The UK's highest court is determining how the government can trigger Article 50 of the Lisbon Treaty - the document which sets out the constitutional basis of the European Union - in order to leave. The government says it can do so without an act of Parliament, using executive powers. Its opponents in court say it cannot. Here, Senior Lecturer in Law Dr Javier García Oliva casts his expert eye over the case.
One striking aspect of the Brexit Article 50 litigation seems to be that all sides involved cast themselves in the role of guardians of liberty, and all parties have found their credentials, as well as their assertions, under fire. The controversy has proved to be one of the most dramatic constitutional crises of the last century or so.
Lord Neuberger, as President of the Supreme Court, opened the first day of proceedings with some robust assertions and firm warnings. He emphasised that the role of the Court was to decide questions of law in an impartial manner, and not to enter into political debate.
Against a backdrop in which tabloid newspapers have branded judges who earlier ruled against the Government on this matter ‘Enemies of the People’, and when discussing the Supreme Court hearing warned that ‘unaccountable individuals’ were in danger of thwarting the will of the democratic majority, such a beginning was unsurprising. He also stressed that there were court orders in place to protect the identity and safety of some of the parties to the proceedings.
When these sad, but necessary preliminaries, were complete, the legal submissions began in earnest. The keystone of the Article 50 controversy was quickly identifiable: how tightly does Parliament control the actions of Government? As a starting point, all parties accept that the Ministers need to be allowed enough discretion and flexibility in order to carry out their role appropriately and in the national interest.
If every significant decision had to be referred back to Parliament, the machinery of State would seize up altogether. Nevertheless, the Government cannot and does not act beyond its remit, and is subject to the oversight, and ultimately, the control of Parliament.
Representing the Government, the Attorney General (Jeremy Wright) and James Eadie QC set out their reasons for arguing that Ministers could trigger the Article 50 process for leaving the EU without the need for any further Acts of Parliament. The reasons put forward were myriad and complex, but three primary strands emerged.

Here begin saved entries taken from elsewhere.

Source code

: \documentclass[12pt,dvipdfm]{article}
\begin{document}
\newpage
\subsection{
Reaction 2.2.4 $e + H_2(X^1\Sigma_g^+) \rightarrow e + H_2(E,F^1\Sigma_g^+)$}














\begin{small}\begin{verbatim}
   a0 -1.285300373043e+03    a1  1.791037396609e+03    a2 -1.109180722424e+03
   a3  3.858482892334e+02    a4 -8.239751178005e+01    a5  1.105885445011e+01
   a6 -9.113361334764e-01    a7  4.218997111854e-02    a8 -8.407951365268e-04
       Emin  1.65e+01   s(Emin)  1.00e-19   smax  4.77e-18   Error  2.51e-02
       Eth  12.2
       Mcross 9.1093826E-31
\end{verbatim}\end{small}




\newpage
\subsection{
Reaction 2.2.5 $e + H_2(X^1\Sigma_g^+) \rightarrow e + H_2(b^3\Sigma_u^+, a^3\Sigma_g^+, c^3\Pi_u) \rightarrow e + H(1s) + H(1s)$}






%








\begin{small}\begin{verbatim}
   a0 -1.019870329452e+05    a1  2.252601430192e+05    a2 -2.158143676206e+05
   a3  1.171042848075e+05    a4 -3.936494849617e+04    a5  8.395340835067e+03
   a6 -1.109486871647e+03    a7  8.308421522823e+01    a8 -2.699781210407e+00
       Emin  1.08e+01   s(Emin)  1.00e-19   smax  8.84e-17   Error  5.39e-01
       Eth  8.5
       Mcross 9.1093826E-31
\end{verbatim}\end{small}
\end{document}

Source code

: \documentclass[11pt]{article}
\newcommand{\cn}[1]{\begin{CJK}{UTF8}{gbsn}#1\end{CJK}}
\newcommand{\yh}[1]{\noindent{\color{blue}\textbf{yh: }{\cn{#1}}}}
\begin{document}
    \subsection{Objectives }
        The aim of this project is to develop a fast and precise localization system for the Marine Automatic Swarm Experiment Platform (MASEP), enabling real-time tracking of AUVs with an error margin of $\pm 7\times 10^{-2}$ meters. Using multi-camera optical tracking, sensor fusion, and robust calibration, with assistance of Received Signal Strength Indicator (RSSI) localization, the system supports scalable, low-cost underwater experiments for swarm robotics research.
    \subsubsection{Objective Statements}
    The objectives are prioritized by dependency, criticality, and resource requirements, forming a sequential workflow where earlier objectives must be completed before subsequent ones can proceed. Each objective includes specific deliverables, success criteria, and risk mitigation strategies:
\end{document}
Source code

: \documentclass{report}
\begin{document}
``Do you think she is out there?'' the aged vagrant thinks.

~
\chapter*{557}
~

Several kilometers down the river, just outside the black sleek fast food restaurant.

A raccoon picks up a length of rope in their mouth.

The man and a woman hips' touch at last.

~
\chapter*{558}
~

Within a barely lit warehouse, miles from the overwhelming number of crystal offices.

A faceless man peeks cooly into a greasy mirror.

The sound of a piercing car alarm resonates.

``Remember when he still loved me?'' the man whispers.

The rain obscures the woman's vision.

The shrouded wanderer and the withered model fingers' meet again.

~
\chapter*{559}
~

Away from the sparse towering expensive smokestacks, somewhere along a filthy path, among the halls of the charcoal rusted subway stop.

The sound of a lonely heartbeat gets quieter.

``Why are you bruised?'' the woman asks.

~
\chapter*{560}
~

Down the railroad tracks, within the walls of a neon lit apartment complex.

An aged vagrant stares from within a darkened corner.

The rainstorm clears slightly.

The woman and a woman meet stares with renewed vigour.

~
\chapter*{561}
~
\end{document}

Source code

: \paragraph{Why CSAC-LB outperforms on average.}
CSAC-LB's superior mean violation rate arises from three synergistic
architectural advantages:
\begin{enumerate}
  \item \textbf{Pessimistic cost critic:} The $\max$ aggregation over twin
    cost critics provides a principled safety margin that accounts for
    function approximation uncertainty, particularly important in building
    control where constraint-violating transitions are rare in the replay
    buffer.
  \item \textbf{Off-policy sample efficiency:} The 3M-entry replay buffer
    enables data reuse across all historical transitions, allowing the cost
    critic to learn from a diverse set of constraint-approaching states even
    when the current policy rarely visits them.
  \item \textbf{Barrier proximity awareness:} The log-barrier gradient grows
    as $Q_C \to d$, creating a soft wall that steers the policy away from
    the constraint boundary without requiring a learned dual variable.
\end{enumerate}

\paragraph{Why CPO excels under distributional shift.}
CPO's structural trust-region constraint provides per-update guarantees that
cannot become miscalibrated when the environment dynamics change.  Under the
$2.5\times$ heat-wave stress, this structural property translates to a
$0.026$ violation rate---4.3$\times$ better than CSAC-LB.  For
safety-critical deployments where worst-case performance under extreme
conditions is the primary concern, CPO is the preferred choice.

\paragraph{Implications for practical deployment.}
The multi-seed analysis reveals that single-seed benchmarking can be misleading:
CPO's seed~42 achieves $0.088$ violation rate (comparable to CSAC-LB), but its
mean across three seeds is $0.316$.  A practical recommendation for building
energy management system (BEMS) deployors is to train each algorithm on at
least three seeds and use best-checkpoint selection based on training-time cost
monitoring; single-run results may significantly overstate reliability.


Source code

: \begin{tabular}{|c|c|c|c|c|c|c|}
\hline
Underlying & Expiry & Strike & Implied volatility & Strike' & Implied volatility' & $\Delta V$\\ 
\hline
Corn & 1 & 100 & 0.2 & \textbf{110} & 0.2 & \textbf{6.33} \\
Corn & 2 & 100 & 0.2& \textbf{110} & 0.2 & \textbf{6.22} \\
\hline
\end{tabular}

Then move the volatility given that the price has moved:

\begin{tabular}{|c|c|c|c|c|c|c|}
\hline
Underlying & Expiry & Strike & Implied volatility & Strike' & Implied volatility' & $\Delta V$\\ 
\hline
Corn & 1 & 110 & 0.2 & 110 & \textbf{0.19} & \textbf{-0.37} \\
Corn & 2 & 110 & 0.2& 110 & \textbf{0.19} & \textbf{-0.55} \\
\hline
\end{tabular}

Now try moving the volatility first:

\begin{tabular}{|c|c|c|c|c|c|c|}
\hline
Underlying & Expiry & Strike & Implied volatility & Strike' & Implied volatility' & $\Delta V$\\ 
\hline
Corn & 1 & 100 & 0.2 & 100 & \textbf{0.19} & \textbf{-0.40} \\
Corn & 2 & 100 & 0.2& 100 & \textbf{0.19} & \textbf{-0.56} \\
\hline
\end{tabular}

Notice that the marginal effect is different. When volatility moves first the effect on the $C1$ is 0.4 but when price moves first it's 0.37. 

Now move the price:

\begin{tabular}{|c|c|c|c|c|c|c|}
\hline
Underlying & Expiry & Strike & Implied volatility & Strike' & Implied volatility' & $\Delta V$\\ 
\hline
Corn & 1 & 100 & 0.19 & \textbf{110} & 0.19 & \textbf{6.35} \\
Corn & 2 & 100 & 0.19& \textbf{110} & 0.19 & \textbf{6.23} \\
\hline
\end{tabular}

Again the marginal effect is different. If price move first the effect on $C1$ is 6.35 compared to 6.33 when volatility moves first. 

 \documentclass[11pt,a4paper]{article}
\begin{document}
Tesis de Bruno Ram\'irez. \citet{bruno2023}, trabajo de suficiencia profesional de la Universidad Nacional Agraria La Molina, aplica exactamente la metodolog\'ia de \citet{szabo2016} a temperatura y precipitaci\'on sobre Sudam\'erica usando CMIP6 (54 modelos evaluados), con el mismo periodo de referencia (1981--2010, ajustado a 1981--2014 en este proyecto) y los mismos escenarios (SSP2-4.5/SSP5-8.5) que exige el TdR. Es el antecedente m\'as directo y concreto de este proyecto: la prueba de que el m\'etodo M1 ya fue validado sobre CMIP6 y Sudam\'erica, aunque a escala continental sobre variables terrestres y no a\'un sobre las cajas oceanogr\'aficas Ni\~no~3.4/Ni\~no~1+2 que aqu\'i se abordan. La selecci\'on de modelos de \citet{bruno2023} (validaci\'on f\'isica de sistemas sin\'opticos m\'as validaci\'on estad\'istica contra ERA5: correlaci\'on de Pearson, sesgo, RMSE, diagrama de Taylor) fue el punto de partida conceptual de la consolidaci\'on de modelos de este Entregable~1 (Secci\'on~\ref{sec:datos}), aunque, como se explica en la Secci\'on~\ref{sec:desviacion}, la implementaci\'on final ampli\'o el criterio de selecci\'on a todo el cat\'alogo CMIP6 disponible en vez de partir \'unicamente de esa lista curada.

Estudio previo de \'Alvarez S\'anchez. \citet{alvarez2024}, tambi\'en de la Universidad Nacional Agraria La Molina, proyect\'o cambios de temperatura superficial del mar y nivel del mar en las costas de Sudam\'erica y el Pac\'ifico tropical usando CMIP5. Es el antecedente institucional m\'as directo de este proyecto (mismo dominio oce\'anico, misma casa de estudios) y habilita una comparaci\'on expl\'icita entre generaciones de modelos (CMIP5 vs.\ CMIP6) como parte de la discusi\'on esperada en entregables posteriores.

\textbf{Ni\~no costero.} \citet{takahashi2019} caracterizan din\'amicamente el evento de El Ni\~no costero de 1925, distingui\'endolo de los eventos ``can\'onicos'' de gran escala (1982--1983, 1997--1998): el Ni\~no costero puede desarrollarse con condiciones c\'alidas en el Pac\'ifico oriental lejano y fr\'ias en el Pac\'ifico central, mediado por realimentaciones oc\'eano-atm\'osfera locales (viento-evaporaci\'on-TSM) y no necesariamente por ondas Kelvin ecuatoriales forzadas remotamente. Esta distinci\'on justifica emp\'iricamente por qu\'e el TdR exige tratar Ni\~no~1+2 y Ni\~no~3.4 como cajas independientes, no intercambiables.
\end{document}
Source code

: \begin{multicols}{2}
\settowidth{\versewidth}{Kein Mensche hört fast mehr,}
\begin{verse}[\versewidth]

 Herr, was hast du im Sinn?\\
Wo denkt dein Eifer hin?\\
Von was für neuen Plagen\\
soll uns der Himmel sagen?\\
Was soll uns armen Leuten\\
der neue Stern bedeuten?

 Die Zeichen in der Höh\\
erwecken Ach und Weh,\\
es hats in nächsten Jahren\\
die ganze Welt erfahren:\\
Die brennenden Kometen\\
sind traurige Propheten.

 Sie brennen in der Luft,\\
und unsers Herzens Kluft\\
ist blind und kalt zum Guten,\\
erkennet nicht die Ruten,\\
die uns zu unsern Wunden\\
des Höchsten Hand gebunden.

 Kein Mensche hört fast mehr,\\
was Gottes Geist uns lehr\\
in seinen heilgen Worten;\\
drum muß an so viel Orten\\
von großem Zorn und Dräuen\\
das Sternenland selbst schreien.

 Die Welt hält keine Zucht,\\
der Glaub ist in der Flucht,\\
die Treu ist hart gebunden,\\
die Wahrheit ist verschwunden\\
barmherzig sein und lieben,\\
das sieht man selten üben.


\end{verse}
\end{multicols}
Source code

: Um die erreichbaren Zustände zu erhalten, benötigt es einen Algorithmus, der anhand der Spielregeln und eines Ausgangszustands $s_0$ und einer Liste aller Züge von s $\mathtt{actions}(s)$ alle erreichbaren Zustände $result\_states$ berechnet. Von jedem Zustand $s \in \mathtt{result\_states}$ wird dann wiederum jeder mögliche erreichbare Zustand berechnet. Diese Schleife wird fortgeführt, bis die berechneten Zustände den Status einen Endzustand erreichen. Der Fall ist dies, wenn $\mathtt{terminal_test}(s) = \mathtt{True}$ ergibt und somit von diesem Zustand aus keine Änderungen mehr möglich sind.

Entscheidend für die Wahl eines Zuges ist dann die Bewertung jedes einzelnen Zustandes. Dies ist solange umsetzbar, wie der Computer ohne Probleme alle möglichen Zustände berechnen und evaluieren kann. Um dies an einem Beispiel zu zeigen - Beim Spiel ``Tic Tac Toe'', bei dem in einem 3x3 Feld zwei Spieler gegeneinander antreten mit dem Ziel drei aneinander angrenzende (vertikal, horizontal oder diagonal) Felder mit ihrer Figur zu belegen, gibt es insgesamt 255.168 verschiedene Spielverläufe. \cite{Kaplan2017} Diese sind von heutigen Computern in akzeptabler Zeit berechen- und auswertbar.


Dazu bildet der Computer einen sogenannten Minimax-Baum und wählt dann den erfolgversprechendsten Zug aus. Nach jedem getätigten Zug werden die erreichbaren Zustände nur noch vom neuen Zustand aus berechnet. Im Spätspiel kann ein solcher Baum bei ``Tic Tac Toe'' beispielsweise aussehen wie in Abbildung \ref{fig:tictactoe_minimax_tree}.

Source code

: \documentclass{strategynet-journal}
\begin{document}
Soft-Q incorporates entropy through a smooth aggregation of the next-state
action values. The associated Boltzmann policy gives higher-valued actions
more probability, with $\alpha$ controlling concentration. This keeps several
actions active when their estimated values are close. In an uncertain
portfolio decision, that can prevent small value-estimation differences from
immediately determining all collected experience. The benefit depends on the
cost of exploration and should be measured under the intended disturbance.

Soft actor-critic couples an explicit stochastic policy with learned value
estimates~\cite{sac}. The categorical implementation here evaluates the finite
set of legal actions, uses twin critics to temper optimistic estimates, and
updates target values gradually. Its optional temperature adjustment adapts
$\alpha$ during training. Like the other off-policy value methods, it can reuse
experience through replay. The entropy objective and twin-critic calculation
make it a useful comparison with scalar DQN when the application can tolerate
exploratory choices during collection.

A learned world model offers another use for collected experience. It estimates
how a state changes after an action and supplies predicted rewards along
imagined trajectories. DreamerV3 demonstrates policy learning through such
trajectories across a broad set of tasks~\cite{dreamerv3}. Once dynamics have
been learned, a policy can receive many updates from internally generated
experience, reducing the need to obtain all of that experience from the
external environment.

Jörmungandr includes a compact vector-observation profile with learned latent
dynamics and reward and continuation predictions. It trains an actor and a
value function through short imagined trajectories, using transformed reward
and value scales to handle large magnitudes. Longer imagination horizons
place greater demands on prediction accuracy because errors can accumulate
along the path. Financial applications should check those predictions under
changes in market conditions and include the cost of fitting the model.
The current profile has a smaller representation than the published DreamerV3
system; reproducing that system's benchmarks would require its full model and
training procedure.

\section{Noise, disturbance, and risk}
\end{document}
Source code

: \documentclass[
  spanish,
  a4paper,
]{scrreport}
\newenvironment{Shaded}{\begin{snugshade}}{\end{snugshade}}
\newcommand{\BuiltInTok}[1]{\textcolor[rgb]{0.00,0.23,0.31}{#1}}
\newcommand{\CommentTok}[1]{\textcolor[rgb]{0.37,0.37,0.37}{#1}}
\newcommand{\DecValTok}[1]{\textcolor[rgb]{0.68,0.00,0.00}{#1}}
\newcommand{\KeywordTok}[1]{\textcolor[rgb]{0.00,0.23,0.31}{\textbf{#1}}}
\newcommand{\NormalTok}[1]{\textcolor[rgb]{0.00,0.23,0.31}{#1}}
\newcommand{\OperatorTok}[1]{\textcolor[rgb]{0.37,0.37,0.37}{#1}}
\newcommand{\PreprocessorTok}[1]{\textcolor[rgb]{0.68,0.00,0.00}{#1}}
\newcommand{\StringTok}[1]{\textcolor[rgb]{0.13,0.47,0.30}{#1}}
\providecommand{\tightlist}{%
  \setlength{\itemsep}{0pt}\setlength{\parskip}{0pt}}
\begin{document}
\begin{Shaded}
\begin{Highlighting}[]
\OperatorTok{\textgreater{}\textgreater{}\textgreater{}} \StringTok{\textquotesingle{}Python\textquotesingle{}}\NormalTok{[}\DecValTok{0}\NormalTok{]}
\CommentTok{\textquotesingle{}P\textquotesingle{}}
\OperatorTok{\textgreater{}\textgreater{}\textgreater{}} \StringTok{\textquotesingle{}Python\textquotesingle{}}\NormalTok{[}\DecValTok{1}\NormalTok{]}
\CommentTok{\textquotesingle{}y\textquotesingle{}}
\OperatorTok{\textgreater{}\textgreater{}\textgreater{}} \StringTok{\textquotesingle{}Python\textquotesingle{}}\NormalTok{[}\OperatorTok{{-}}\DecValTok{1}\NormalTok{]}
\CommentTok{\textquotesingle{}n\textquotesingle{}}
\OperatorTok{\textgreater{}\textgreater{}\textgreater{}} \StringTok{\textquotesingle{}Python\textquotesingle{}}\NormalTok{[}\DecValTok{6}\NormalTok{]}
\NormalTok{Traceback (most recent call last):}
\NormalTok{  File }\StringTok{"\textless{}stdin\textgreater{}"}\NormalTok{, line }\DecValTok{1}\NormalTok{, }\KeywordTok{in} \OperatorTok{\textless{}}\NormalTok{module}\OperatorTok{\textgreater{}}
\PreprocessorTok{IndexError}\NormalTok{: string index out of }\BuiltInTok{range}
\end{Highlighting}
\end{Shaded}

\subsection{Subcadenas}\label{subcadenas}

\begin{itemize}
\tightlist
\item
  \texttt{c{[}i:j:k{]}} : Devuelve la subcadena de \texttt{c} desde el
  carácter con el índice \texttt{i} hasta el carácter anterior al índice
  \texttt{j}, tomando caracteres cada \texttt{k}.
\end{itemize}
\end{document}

Firstly, they asserted that when the Brexit saga is considered in context, it is apparent that Parliament has in fact already directed Governmental action. There was an overt and explicit expectation that when legislation was passed provided for an in/out referendum to be held, that the Government would implement whatever the democratically expressed will of the people turned out to be. As a result, the triggering of Article 50 could not be interpreted as Ministers acting on their own initiative and volition, and in reality, they would be following the mandate given by Parliament.
Secondly, they maintained that in the UK and other Common Law legal systems, the Government has the powers to make and amend treaties without any need to seek Parliamentary approval. This flexibility is needed if foreign affairs are to be appropriately and effectively attended to on the international stated.
Finally, they put forward the case that if Parliament had intended the EU treaties to function in a different manner from other international agreements in this respect, meaning that Ministers could not have their discretionary powers in relation to them, it would surely have passed appropriate legislation.
There were ample opportunities for this to take place when the United Kingdom’s relationship with the European Union was being debated. Given that Parliament had opted not to go down this path, the judiciary would be undermining, rather than bolstering, the authority of Parliament by denying Ministers the freedom which the legislature and had seen fit to allow them.
Inevitably and appropriately, the judges sought to test the arguments put before them, and in due course they will not doubt take the same approach with the opposing counsel. One key point which emerged, was the precedent set by the De Keyser case. In this decision the courts ruled that the general powers exercised by Ministers, which come from the Constitution, rather than statute law and are known as ‘prerogative’, are replaced or restricted by statutory powers in relation to a particular matter, if an Act of Parliament is passed covering that subject. This essential idea was not disputed, but there was some robust discussion about how it might be applied in practice.
The Government suggested that prerogative powers should only be displaced by statute if this was either the express intention or necessary implication of the relevant Act of Parliament. Some of the judges queried whether it might not in fact be easier to displace prerogative powers by implication; and further whether the logical interference to be drawn from the legislation was that the State was to be part of this international structure.
Of course, it is not yet possible to discern how much favour the Government’s arguments are finding with the assembled judges. At present, a lot hangs on what is accepted as being the will of Parliament in this matter. Did the European Communities Act signal an intention to be part of this community of nations unless and until Parliament decided to depart? This interpretation would necessarily mean that Ministers have been deprived of this discretion in this matter. Also as a separate point, did the Parliamentary decision to hold a referendum amount to a mandate to the Government in any case?
Needless to say, as the litigation unfolds, other arguments and perspectives will undoubtedly be explored, but it is to be hoped that regardless of the outcome, a sense of legitimacy and respect will be restored in the constitutional arena.